Dr Saeed, Muhammad Ahmed; Dr Mir, Nighat; Dr Raja, Sumaira Farman
Division of Rheumatology
Fatima Memorial Hospital College of Medicine & Dentistry, Lahore Pakistan

Objective: To determine the pattern of different disease modifying anti-rheumatic drugs (DMARD’s) prescribed to patients with Rheumatoid Arthritis prior to their first visit in our rheumatology clinics.

Study Design: Observational descriptive, case series.

Study Place & Duration: This study was conducted in Division of Rheumatology at Fatima Memorial College of Medicine & Dentistry, Lahore, Pakistan 

Materials and Method: We enrolled 100 patients with Rheumatoid Arthritis (RA) fulfilling American College of Rheumatology (ACR) criteria. After interviewing each patient at his/her first visit by trainee fellow a questionnaire was filled  having information about demographic variables, disease duration and treatment history.

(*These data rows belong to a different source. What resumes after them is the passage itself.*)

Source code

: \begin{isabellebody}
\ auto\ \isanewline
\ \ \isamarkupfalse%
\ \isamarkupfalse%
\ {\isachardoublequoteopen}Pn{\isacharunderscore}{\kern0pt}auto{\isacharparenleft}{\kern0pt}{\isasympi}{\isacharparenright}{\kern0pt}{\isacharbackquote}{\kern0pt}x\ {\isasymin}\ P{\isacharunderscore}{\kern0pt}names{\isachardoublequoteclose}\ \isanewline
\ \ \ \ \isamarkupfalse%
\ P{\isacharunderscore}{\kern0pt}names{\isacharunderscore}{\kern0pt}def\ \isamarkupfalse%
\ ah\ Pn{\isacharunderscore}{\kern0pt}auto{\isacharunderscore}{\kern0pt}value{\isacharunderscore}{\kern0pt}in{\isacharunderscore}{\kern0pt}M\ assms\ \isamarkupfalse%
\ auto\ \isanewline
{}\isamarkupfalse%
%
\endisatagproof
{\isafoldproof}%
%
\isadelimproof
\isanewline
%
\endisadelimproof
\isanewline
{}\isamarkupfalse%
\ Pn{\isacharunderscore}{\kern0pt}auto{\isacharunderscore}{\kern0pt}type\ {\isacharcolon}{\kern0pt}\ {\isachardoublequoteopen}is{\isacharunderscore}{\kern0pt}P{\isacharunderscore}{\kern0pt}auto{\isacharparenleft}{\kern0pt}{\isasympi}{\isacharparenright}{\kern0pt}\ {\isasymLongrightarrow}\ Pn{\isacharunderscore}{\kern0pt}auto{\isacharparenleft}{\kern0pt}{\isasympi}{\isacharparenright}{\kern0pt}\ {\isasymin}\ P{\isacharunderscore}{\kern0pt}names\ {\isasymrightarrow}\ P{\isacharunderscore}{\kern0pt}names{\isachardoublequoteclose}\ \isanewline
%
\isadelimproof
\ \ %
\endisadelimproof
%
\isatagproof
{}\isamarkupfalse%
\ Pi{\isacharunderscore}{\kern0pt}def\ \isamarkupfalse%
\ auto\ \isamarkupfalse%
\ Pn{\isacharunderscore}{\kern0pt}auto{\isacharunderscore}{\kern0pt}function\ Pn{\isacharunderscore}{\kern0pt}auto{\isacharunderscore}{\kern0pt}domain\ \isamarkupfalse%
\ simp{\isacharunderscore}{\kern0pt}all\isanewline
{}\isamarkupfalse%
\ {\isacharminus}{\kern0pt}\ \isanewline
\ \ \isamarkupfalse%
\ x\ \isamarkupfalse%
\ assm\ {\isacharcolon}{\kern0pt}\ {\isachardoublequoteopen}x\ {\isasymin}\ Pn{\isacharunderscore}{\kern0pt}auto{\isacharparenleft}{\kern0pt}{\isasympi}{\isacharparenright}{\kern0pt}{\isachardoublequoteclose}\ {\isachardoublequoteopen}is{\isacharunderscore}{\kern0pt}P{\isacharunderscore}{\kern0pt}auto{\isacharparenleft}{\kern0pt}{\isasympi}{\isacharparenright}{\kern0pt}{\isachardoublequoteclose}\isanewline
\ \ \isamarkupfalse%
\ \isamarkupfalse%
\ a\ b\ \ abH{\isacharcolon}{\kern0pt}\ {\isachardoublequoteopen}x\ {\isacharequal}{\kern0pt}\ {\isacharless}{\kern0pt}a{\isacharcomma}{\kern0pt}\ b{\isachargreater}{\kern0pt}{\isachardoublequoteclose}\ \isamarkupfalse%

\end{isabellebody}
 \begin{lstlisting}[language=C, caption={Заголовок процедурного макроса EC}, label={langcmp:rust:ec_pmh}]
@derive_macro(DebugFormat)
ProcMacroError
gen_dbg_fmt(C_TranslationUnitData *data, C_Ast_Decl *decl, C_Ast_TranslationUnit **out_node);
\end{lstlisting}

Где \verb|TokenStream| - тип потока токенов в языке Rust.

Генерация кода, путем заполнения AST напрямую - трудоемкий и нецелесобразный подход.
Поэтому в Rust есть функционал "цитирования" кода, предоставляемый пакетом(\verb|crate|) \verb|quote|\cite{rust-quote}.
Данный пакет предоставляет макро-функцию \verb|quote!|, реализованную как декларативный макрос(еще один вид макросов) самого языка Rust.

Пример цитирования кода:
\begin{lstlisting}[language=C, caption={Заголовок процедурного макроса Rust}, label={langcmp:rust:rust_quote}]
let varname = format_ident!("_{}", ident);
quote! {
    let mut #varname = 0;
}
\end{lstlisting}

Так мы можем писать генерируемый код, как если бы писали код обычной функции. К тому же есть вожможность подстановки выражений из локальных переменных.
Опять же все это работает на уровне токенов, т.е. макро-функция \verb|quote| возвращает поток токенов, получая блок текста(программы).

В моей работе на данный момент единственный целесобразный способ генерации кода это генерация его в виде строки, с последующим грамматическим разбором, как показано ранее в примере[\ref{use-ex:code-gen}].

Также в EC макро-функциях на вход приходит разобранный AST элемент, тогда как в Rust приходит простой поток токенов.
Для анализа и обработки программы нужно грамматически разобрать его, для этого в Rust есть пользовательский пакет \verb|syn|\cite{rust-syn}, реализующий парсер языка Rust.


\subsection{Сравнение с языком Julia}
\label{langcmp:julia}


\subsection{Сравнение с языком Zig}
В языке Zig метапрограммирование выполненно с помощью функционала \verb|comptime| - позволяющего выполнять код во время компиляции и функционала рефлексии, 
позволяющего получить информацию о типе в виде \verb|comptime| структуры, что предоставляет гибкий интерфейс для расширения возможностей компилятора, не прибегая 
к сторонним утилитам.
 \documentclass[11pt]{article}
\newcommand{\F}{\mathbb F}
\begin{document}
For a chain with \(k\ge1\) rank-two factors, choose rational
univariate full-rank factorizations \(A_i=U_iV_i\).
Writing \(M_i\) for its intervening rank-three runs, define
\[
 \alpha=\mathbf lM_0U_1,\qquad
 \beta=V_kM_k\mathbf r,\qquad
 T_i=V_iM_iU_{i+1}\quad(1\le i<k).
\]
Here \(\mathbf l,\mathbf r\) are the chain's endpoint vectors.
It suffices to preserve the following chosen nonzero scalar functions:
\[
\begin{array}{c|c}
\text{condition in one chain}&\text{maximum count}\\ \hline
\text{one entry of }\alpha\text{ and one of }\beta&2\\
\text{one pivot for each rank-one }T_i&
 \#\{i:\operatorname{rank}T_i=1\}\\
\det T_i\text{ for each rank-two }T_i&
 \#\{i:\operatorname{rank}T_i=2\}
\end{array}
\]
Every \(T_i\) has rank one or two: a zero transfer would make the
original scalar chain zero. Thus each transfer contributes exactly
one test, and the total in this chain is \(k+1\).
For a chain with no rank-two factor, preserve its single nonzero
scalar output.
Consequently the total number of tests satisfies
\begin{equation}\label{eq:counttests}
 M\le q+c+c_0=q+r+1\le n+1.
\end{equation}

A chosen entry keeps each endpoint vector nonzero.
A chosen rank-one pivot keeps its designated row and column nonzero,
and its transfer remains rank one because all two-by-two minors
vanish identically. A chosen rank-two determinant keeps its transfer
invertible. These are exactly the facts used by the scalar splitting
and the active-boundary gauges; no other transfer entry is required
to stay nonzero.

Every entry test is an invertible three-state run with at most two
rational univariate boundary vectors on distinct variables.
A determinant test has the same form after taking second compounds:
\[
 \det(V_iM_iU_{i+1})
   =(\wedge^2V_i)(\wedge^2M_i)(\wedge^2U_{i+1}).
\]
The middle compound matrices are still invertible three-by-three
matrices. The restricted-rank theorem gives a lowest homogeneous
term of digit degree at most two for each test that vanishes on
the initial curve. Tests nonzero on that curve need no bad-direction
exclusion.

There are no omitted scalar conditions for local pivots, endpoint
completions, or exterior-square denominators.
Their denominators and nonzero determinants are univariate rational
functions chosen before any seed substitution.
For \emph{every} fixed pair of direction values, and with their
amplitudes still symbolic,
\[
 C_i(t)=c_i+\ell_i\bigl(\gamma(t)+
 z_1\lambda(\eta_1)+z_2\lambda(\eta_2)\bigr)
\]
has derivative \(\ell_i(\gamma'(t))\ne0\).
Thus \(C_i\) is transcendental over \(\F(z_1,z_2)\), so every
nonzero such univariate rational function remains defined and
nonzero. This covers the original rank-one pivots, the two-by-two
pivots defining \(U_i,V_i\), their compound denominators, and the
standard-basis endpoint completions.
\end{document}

Results: Out of 100 patients 83% were females. Mean age at presentation to a rheumatologist was 41.7 + 11.7 years. Mean disease duration at their first visit in our clinic was 4.78 + 4.75 years. 54% of the patients had consulted Orthopedic Surgeon for their joint pains. 38 % of RA patients had been to Medical specialist for treatment during their course of disease. 24% had at some point in time were treated by GP’s. 33% had been on Hakeem or Homeopathic medications. Only 7% had ever consulted a rheumatologist. 64% patients had been on Methotraxate. Mean dose of Methotraxate used in patients treated by Orthopedic Surgeons was 7.5 + 2.5 mg. Patients going to GP’s were being treated with a mean dose of 5.5 + 2mg. Mean dose of Methotraxate used by Medical Specialist was 10.+2.5mg. 23% of the patients had never been on any DMARD. Only 16% of the patients had been counselled about disease course and prognosis. Periodic monitoring of side effects of DMARD’S in terms of labs was done in only 10%.

Conclusion: This pilot study highlights many pitfalls in the treatment of patients with RA. The standard of care is to start DMARD’s earlier and in optimal dosages. Lab tests should be done periodically for monitoring the toxicity of DMARD’s. Patients should be counselled about the disease course and prognosis.